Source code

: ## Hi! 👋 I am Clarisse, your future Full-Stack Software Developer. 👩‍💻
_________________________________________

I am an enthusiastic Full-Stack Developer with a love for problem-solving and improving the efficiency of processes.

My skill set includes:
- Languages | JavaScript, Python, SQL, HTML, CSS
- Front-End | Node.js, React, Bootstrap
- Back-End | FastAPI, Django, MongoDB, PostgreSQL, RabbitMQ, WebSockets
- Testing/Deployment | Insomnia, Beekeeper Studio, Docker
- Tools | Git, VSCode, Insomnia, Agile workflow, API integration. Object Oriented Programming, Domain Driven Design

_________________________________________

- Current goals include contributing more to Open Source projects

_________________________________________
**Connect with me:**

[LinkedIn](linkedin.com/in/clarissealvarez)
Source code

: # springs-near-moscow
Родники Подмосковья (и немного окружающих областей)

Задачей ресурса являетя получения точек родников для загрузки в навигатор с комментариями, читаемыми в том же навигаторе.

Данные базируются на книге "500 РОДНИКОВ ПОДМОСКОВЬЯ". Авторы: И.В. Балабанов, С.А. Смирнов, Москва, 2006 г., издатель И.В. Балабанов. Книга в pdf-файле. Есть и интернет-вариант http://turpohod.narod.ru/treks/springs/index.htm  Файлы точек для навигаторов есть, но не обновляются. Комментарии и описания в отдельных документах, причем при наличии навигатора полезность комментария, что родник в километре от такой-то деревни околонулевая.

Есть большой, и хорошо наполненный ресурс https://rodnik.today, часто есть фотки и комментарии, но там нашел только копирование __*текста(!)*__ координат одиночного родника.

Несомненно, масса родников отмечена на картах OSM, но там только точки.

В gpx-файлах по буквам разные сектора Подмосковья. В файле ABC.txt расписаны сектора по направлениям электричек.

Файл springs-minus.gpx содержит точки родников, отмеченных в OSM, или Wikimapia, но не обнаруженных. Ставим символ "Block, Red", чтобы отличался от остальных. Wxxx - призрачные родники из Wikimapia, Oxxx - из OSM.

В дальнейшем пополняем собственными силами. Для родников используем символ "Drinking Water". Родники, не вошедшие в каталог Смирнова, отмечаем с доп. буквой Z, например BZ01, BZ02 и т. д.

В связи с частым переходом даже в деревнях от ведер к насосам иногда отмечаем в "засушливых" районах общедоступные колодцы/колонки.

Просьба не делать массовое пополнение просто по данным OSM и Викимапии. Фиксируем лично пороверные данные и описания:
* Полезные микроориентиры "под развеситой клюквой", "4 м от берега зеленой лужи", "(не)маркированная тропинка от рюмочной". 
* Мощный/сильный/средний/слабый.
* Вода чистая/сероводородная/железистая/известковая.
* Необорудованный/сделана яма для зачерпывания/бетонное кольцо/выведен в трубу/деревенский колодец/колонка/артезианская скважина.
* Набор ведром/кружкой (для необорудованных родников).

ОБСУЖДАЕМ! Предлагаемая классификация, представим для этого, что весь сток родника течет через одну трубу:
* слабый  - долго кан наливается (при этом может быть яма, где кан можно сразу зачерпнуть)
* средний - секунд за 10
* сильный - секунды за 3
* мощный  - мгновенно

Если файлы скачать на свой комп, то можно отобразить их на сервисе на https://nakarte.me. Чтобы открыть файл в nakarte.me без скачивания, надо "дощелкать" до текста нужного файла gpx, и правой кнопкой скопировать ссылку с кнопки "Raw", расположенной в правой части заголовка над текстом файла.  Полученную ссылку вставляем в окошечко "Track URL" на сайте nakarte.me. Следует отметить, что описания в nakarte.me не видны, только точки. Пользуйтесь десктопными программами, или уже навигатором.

### EXERCISE GOAL:
Your answer must consist solely of the lines from the top of the entries above through the line containing "- Testing/Deployment |", copied exactly, both ends included.

### ANSWER BOX:
Source code

: ## Hi! 👋 I am Clarisse, your future Full-Stack Software Developer. 👩‍💻
_________________________________________

I am an enthusiastic Full-Stack Developer with a love for problem-solving and improving the efficiency of processes.

My skill set includes:
- Languages | JavaScript, Python, SQL, HTML, CSS
- Front-End | Node.js, React, Bootstrap
- Back-End | FastAPI, Django, MongoDB, PostgreSQL, RabbitMQ, WebSockets
- Testing/Deployment | Insomnia, Beekeeper Studio, Docker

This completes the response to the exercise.